Fix Parsoid heap usage statistics
Closed, ResolvedPublic

Description

All parsoid workers send their heap usage to the same statsd metric once per 5 minutes. Statsd aggregates its received metrics once every 1 minute, so it basically gets a 20% selection of workers, depending on the time each worker was started, with the selection changing once per minute, leading to oscillation in the final metric with a period of 5 minutes.

This is presumably not the way it should be done. An alternative would be to have workers send performance metrics as messages to the parent, and have the parent aggregate and send them, with one statsd metric name per server. That way, statsd will have a stable per-server metric which can be aggregated in graphite.

While we're at it, it would be nice to have per-server metrics for connection count (server.getConnections()).

Event Timeline

tstarling created this task.Oct 7 2015, 5:48 AM
tstarling raised the priority of this task from to Needs Triage.
tstarling updated the task description. (Show Details)
tstarling added a project: Parsoid.
tstarling added a subscriber: tstarling.
Restricted Application added a subscriber: Aklapper. · View Herald TranscriptOct 7 2015, 5:48 AM
ssastry set Security to None.Oct 7 2015, 5:54 AM
ssastry added a subscriber: Arlolra.

Is it done right in service-runner? Maybe another reason to get T90668 done.

Is it done right in service-runner? Maybe another reason to get T90668 done.

There's no heap usage collection in service-runner. All service-runner does is construct a StatsD object and pass it through to the worker. The StatsD object has methods for timing and counting, not for this kind of per-server aggregation.

GWicke added a subscriber: GWicke.EditedOct 8 2015, 2:36 AM

There's no heap usage collection in service-runner.

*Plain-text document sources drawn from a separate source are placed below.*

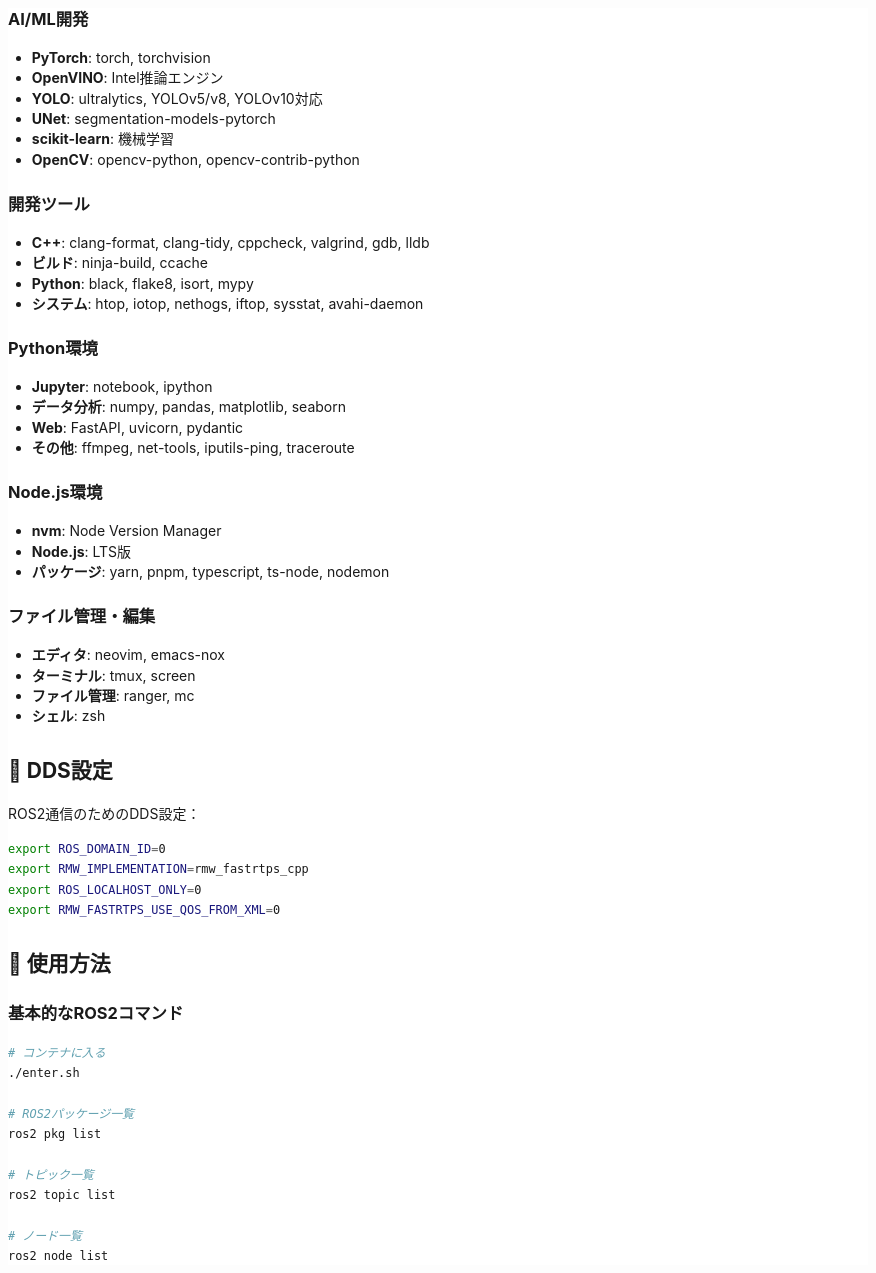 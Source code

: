 ### AI/ML開発
- **PyTorch**: torch, torchvision
- **OpenVINO**: Intel推論エンジン
- **YOLO**: ultralytics, YOLOv5/v8, YOLOv10対応
- **UNet**: segmentation-models-pytorch
- **scikit-learn**: 機械学習
- **OpenCV**: opencv-python, opencv-contrib-python

### 開発ツール
- **C++**: clang-format, clang-tidy, cppcheck, valgrind, gdb, lldb
- **ビルド**: ninja-build, ccache
- **Python**: black, flake8, isort, mypy
- **システム**: htop, iotop, nethogs, iftop, sysstat, avahi-daemon

### Python環境
- **Jupyter**: notebook, ipython
- **データ分析**: numpy, pandas, matplotlib, seaborn
- **Web**: FastAPI, uvicorn, pydantic
- **その他**: ffmpeg, net-tools, iputils-ping, traceroute

### Node.js環境
- **nvm**: Node Version Manager
- **Node.js**: LTS版
- **パッケージ**: yarn, pnpm, typescript, ts-node, nodemon

### ファイル管理・編集
- **エディタ**: neovim, emacs-nox
- **ターミナル**: tmux, screen
- **ファイル管理**: ranger, mc
- **シェル**: zsh

## 🔧 DDS設定

ROS2通信のためのDDS設定：

```bash
export ROS_DOMAIN_ID=0
export RMW_IMPLEMENTATION=rmw_fastrtps_cpp
export ROS_LOCALHOST_ONLY=0
export RMW_FASTRTPS_USE_QOS_FROM_XML=0
```

## 📝 使用方法

### 基本的なROS2コマンド

```bash
# コンテナに入る
./enter.sh

# ROS2パッケージ一覧
ros2 pkg list

# トピック一覧
ros2 topic list

# ノード一覧
ros2 node list
```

There is actually built-in heap reporting and -limiting, but the reporting aggregation is per-cluster by default. Implementing per-server aggregation too would be a matter of additionally reporting the heap usage at a statsd key including the host name.

We did not have a use case for per-host heap metrics so far, but would be happy to include such functionality in service-runner.

There's no heap usage collection in service-runner.

There is actually built-in heap reporting and -limiting, but the reporting aggregation is per-cluster by default. Implementing per-server aggregation too would be a matter of additionally reporting the heap usage at a statsd key including the host name.

Why is it in Github? I was looking at a copy in Gerrit which was apparently last edited in February.

Why is it in Github?

In general, the main motivation for using Github is the ability to test against different node versions & services like Cassandra with Travis. See also T78410 for some background on Jenkins vs. Travis for RESTBase.

Here's a dashboard for what service-runner's heapwatch.js is reporting.

https://grafana.wikimedia.org/dashboard/db/parsoid-heap-usage

Arlolra closed this task as Resolved.Mar 30 2017, 1:48 PM
Arlolra claimed this task.